Search the entries for lines that contain the word "hálózati", and report each one found.

• INFORMATION PROVIDED
╭──

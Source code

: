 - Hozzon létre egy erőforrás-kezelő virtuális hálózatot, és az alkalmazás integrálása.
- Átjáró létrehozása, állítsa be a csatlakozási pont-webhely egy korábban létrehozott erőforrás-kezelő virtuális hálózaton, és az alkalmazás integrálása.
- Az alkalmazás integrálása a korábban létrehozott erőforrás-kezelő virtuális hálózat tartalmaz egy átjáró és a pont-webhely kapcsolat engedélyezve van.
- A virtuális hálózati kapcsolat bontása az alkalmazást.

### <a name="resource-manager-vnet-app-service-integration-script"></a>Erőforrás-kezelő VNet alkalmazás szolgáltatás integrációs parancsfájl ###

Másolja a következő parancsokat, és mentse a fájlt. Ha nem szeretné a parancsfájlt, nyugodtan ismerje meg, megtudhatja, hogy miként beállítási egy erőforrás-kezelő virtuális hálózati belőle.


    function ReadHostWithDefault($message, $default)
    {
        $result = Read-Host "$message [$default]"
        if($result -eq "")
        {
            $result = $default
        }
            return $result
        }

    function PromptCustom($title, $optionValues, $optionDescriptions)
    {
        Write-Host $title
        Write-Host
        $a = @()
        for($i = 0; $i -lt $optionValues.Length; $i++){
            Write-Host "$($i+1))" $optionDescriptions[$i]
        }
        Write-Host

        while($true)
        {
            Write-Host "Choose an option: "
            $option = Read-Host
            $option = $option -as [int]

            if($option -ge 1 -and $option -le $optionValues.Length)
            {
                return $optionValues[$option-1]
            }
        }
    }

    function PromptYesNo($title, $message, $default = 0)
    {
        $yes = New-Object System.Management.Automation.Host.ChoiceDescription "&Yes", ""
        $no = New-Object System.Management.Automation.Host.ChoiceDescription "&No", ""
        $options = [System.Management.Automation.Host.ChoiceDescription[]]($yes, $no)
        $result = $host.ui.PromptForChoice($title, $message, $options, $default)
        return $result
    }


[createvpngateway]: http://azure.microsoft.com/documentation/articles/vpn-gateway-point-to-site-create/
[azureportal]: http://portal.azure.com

╰──
╭──

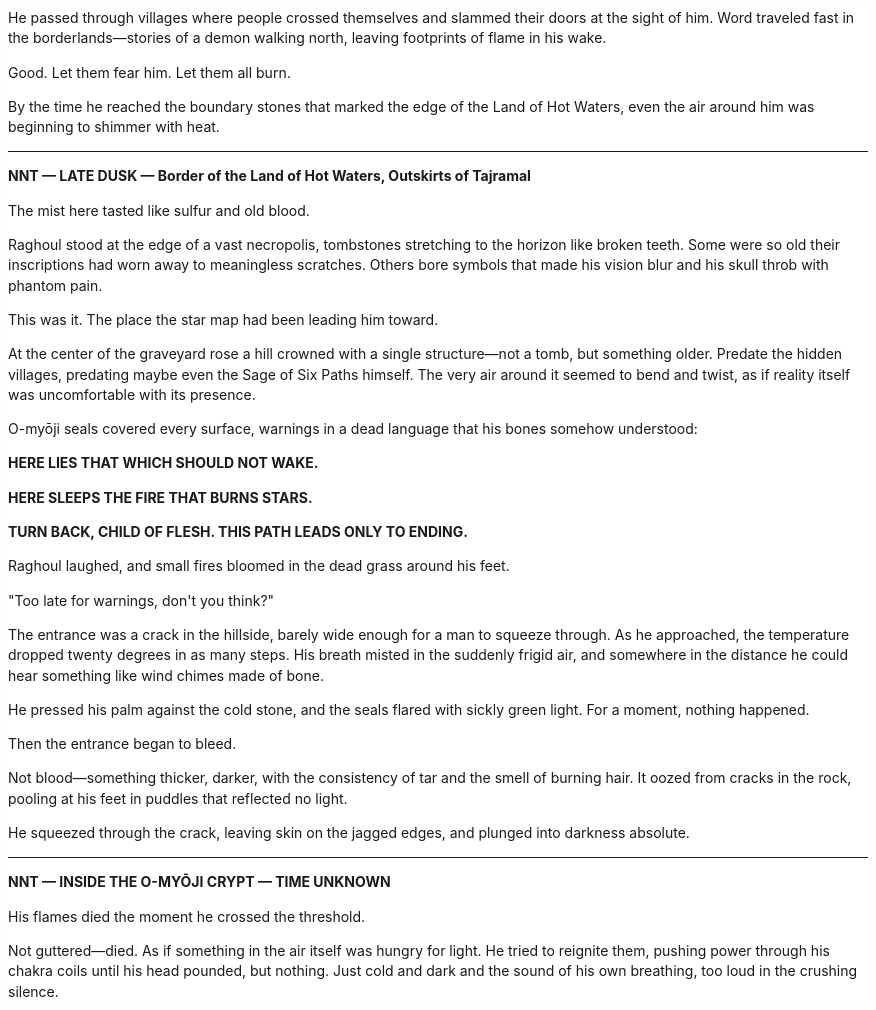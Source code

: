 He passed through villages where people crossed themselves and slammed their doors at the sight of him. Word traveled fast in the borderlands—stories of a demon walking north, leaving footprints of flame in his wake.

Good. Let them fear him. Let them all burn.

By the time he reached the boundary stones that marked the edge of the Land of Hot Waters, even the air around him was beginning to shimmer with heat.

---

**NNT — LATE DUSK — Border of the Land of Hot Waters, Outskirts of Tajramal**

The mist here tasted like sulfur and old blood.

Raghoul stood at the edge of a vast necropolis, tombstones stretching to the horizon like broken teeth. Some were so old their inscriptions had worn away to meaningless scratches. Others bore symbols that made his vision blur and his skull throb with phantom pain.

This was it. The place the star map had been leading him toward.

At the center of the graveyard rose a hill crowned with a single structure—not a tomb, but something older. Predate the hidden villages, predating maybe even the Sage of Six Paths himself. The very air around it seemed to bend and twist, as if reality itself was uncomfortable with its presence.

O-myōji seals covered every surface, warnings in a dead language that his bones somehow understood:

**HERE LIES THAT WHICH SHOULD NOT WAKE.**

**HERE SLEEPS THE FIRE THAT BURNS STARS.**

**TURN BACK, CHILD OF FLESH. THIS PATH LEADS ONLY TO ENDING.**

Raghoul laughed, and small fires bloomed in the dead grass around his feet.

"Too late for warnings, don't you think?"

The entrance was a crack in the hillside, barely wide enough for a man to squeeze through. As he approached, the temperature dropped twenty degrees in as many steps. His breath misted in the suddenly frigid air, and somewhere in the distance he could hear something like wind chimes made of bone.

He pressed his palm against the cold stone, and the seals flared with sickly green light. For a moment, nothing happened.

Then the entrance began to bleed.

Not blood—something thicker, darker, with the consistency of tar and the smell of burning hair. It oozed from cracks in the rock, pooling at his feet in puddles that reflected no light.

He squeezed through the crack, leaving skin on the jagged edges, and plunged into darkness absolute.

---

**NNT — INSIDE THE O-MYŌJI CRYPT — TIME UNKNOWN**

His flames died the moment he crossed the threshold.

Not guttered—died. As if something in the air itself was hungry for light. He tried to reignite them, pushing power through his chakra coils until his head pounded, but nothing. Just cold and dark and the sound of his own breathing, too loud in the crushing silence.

╰──
╭──

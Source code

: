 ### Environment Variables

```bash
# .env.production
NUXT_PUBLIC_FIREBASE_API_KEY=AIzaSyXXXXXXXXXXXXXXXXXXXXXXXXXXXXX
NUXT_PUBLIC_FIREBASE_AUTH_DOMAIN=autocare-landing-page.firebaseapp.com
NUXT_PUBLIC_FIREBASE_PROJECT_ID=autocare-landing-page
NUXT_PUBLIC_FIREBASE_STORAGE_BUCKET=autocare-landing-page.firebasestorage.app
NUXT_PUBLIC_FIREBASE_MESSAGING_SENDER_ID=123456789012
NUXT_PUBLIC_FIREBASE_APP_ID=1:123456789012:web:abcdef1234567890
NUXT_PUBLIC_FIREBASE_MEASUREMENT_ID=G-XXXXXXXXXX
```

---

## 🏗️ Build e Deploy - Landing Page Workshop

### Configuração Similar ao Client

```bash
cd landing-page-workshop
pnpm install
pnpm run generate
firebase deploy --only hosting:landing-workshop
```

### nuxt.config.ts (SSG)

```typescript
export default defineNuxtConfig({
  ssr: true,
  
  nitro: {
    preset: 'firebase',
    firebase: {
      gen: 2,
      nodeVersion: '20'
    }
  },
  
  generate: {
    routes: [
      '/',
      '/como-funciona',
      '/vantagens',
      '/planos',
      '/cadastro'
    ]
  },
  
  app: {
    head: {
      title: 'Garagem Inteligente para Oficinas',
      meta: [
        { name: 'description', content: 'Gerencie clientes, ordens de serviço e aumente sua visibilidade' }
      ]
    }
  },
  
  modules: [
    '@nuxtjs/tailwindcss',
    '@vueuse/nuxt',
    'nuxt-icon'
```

╰──

• ANSWER SPACE
- A virtuális hálózati kapcsolat bontása az alkalmazást.
Másolja a következő parancsokat, és mentse a fájlt. Ha nem szeretné a parancsfájlt, nyugodtan ismerje meg, megtudhatja, hogy miként beállítási egy erőforrás-kezelő virtuális hálózati belőle.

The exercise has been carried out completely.